__ASSIGNMENT__: Only the lines below from the one containing "## ClearFocusCutOut: How" to the one containing "A lot of YouTubers" should be repeated, both included and unchanged.

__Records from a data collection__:
—————

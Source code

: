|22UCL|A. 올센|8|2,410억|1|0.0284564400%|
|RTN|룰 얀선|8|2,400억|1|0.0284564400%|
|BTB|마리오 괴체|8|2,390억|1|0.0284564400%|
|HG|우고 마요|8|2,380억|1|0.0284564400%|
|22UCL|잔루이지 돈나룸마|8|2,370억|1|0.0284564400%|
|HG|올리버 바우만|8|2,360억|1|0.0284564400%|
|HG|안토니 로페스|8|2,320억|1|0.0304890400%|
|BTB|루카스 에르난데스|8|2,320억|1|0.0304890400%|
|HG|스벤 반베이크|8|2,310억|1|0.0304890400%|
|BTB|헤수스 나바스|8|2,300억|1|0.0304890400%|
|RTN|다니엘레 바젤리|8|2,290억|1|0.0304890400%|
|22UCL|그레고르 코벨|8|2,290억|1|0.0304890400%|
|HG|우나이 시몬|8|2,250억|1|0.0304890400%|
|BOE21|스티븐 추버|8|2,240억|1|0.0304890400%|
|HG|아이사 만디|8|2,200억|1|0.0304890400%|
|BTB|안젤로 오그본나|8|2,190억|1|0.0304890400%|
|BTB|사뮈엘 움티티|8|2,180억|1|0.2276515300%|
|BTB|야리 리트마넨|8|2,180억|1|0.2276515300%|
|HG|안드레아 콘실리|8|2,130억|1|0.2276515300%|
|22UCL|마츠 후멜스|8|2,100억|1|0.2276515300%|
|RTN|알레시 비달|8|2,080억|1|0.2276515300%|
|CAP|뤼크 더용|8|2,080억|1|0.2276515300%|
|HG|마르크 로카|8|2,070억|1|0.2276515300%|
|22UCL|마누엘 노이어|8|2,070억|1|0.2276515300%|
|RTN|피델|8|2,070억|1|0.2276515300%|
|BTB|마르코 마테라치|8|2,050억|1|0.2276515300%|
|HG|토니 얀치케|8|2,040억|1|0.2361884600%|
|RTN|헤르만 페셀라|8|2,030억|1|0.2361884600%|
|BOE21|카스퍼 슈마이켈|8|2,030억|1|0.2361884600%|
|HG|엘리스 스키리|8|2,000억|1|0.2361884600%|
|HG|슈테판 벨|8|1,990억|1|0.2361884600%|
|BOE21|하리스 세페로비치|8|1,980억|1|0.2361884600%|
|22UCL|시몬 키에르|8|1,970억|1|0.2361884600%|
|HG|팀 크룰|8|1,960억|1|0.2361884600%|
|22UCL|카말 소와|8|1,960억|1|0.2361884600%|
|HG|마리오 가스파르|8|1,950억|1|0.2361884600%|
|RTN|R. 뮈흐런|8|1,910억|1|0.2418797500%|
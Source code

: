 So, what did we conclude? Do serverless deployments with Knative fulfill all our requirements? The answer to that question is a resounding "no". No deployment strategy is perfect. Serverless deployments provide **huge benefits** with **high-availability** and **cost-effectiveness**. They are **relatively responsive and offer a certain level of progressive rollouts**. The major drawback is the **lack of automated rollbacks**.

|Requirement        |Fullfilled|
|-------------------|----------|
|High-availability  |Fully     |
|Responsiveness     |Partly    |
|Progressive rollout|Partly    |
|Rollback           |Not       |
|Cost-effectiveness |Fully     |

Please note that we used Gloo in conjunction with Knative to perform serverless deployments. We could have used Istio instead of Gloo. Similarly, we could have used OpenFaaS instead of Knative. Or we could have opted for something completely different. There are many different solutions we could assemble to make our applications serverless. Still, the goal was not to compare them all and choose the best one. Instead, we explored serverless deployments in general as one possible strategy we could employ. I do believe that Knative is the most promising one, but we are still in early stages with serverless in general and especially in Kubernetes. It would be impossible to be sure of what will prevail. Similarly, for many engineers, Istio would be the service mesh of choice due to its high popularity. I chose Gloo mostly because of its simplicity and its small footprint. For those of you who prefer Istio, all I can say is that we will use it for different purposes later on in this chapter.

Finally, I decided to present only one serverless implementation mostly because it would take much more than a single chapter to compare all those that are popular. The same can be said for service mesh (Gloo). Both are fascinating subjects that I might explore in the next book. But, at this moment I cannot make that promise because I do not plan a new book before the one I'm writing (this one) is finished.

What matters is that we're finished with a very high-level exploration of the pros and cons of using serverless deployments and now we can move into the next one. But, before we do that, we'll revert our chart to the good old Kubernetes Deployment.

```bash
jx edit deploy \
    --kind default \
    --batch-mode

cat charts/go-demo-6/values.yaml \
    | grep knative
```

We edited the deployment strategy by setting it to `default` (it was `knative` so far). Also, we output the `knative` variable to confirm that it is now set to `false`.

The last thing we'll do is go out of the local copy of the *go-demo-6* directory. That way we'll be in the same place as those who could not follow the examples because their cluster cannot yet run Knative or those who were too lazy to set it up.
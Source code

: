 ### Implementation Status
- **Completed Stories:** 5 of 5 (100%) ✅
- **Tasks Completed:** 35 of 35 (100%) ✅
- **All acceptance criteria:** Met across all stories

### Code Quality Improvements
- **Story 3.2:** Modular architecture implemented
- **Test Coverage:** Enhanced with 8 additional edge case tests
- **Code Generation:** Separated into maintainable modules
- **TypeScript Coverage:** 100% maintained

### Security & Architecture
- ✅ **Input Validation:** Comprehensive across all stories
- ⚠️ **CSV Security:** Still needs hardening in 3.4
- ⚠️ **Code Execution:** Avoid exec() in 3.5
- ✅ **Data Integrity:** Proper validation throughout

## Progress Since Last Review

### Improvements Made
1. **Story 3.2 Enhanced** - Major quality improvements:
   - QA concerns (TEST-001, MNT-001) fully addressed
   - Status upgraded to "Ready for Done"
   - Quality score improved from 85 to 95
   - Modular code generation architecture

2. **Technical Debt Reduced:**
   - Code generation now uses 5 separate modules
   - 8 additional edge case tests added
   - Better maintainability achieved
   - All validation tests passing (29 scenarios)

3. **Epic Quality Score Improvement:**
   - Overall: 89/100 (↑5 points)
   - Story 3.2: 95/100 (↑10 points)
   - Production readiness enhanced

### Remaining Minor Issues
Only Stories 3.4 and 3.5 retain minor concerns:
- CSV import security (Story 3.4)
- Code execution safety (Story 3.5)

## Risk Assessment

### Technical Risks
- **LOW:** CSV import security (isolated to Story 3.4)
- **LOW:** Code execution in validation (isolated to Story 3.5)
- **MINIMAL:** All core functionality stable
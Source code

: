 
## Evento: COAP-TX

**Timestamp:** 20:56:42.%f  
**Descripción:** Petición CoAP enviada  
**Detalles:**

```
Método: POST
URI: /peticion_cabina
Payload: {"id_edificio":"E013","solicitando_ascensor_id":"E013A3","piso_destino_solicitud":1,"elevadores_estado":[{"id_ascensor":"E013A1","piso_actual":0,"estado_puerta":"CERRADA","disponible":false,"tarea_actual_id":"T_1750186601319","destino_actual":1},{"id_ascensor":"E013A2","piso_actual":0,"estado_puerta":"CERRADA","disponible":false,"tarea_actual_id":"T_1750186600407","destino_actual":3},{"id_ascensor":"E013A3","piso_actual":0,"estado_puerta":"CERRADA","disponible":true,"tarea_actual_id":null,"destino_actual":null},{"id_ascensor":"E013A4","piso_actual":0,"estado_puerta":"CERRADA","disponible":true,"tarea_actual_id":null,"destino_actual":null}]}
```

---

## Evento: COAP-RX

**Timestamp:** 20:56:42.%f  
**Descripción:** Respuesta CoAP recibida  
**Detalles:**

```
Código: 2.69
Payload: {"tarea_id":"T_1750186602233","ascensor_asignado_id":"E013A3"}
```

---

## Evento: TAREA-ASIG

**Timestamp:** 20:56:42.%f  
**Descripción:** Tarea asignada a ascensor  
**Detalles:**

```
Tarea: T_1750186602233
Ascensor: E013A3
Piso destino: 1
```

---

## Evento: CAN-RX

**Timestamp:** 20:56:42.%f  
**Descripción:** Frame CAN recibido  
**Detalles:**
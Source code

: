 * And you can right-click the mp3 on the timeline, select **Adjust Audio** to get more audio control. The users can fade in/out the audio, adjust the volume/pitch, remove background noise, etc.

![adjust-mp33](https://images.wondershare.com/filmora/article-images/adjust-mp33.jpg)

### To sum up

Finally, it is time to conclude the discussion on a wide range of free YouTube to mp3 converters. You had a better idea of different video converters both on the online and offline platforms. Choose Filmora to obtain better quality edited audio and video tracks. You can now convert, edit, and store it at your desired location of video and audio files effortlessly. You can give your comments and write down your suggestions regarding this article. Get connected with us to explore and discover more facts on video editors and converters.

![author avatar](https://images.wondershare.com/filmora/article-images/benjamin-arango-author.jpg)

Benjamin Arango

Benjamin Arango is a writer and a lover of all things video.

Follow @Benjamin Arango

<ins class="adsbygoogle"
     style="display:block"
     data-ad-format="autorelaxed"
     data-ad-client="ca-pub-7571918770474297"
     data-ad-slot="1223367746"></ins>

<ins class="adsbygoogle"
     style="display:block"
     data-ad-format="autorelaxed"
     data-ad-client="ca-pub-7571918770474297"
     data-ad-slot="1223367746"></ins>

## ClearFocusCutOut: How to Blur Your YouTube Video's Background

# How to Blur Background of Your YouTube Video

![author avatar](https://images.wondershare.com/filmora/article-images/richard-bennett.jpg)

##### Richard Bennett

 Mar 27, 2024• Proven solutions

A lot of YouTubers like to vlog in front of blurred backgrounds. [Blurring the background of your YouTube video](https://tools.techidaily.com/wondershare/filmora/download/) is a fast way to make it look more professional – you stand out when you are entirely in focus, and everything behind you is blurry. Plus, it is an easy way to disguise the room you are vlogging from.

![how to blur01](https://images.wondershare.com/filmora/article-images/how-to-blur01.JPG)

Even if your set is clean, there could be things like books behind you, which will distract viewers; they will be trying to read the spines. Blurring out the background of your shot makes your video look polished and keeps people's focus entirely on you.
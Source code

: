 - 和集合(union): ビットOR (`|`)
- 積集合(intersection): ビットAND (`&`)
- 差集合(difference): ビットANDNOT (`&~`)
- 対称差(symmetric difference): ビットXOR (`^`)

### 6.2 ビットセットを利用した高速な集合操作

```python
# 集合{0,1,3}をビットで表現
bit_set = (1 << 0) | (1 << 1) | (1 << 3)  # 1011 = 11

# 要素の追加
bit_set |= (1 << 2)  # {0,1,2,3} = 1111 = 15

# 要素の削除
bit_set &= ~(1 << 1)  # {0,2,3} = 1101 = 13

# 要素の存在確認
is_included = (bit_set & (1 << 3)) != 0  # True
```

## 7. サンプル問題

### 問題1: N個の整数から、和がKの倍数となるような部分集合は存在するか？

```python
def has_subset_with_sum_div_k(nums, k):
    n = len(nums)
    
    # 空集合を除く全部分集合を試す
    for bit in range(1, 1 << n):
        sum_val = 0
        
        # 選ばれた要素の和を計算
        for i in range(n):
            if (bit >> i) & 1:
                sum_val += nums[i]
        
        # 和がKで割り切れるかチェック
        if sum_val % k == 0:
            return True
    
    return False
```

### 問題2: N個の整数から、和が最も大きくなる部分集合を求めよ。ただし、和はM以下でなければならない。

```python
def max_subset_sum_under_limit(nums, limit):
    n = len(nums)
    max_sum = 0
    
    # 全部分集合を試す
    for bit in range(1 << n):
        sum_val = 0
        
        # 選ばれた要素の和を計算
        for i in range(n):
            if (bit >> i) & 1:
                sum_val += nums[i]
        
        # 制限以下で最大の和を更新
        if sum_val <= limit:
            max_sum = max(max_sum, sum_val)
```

—————

__ANSWER TO THE PROBLEM__:
## ClearFocusCutOut: How to Blur Your YouTube Video's Background

# How to Blur Background of Your YouTube Video

![author avatar](https://images.wondershare.com/filmora/article-images/richard-bennett.jpg)

##### Richard Bennett

 Mar 27, 2024• Proven solutions

A lot of YouTubers like to vlog in front of blurred backgrounds. [Blurring the background of your YouTube video](https://tools.techidaily.com/wondershare/filmora/download/) is a fast way to make it look more professional – you stand out when you are entirely in focus, and everything behind you is blurry. Plus, it is an easy way to disguise the room you are vlogging from.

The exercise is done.